Un lastimoso error de cálculo





La realidad no sólo es más fantástica de lo que pensamos, sino también mucho más fantástica de lo que podamos imaginar”, escribió hace años el biólogo Haldane.

Hace uno años, que no son muchos, pero que vistos en perspectiva parecen demasiados, viajando desde Barcelona a Asturias para enterrar a mi abuelo en un vuelo regional por el que la compañía Iberia tuvo a bien extirparme la módica cifra de 600 euros, tuve ocasión de conversar con un empresario de éxito, antiguo compañero de carrera y reincidente repetidor de curso en la facultad, que me invitó a sentarme junto a él en primera clase.

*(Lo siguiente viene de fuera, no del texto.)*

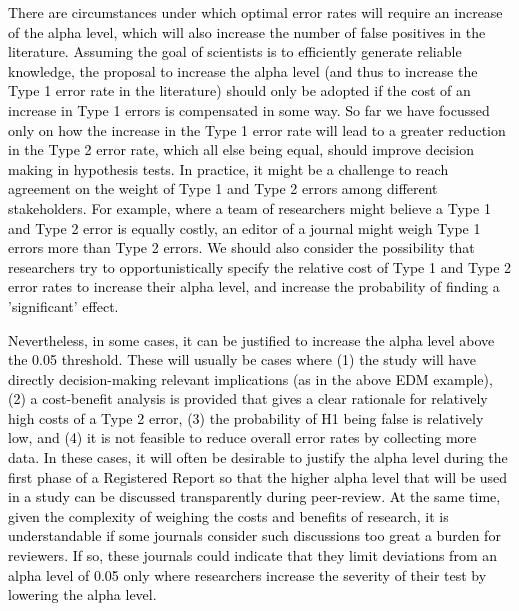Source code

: \documentclass[
  english,
  ,man, a4paper,floatsintext]{apa6}
\begin{document}
\textcolor{black}{There are circumstances under which optimal error rates will require an increase of the alpha level, which will also increase the number of false positives in the literature. Assuming the goal of scientists is to efficiently generate reliable knowledge, the proposal to increase the alpha level (and thus to increase the Type 1 error rate in the literature) should only be adopted if the cost of an increase in Type 1 errors is compensated in some way. So far we have focussed only on how the increase in the Type 1 error rate will lead to a greater reduction in the Type 2 error rate, which all else being equal, should improve decision making in hypothesis tests. In practice, it might be a challenge to reach agreement on the weight of Type 1 and Type 2 errors among different stakeholders. For example, where a team of researchers might believe a Type 1 and Type 2 error is equally costly, an editor of a journal might weigh Type 1 errors more than Type 2 errors. We should also consider the possibility that researchers try to opportunistically specify the relative cost of Type 1 and Type 2 error rates to increase their alpha level, and increase the probability of finding a 'significant' effect.}

\textcolor{black}{Nevertheless, in some cases, it can be justified to increase the alpha level above the 0.05 threshold. These will usually be cases where (1) the study will have directly decision-making relevant implications (as in the above EDM example), (2) a cost-benefit analysis is provided that gives a clear rationale for relatively high costs of a Type 2 error, (3) the probability of H1 being false is relatively low, and (4) it is not feasible to reduce overall error rates by collecting more data. In these cases, it will often be desirable to justify the alpha level during the first phase of a Registered Report so that the higher alpha level that will be used in a study can be discussed transparently during peer-review. At the same time, given the complexity of weighing the costs and benefits of research, it is understandable if some journals consider such discussions too great a burden for reviewers. If so, these journals could indicate that they limit deviations from an alpha level of 0.05 only where researchers increase the severity of their test by lowering the alpha level.}
\end{document}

Corrían por aquel entonces los últimos días del gobierno de un señor con bigote bastante enfadado, uno de cuyos parientes políticos -entonces de actualidad porque acababa de contraer matrimonio en una boda que parecía recortada de aquellas páginas grises y rancias de la sección de Sociedad del Hola en las que se relataban, con una auténtica diarrea adjetivatoria, los casorios y puestas de largo de los distinguidos benjamines de la aristocracia patria- acabaría siendo, por pura casualidad, tema de conversación.

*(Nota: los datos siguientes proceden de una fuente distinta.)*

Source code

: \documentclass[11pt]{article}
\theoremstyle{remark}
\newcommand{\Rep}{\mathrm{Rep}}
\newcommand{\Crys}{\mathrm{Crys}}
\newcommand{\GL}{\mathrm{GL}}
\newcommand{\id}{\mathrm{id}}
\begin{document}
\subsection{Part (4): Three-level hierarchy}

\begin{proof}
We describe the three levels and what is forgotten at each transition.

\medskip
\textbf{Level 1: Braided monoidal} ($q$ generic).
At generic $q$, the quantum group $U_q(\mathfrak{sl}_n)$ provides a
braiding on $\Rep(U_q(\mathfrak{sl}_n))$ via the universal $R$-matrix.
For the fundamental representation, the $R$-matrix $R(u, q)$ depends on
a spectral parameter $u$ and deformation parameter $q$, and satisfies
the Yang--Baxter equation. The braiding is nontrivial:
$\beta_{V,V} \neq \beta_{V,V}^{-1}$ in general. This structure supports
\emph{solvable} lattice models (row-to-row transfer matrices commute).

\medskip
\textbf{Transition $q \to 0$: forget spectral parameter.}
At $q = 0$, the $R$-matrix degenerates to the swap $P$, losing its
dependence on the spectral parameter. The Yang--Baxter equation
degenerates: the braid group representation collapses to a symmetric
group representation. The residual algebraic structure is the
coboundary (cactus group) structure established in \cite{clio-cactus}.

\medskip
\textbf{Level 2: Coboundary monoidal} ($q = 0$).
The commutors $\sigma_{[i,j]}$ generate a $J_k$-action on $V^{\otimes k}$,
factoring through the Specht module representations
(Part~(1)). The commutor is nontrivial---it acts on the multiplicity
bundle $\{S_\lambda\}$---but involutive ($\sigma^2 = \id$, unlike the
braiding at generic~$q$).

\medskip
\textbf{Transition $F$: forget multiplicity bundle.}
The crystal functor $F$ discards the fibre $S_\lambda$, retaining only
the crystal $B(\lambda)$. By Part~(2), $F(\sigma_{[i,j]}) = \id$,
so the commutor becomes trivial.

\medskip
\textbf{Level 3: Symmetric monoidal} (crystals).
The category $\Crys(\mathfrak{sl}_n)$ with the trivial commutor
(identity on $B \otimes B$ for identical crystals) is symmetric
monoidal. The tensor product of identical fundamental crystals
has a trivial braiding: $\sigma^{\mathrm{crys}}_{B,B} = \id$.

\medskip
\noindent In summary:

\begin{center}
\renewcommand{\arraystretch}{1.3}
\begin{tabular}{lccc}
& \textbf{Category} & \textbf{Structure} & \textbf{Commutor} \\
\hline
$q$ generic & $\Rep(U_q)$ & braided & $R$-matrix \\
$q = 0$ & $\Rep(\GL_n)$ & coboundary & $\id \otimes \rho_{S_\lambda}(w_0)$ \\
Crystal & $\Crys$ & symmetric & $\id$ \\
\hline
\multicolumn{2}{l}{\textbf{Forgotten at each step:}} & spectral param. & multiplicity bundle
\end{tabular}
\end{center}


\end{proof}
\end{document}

“¿Ese? Ese no estará tranquilo hasta que junte cien millones”, exclamó mi interlocutor, con la suficiencia característica de las gentes acostumbradas a frecuentar los foros en los que se deciden las cosas importantes. “¿Cien millones de pesetas?”, pregunté yo, escandalizado por una cifra que no dejaba de parecerme una barbaridad. Al oírlo me miró con aire de superioridad, ese que se destina a aquellos individuos que no saben absolutamente nada de nada y que si son capaces de sostenerse en pie es por pura casualidad o porque ese día no hace mucho viento; chasqueó los dedos a la azafata para que le sirviera otro whisky, lo bebió con lentitud mientras disfrutaba de aquella pausa dramática admirando con poco disimulo las perfiladas pantorrillas de la rubísima aeromoza y añadió, con aire displicente:

“¿De pesetas? No, amigo mío, no seas idiota. De euros. Cien millones de euros”, me contestó. Y te aseguro que piensa conseguirlos sin dar un palo al agua, añadió sin pestañear.

Al correr el tiempo, con el relato que la prensa iba haciendo de las aventuras del susodicho, fui dándome cuenta de que aquella predicción había sido un error.

Un error de cálculo por defecto, naturalmente.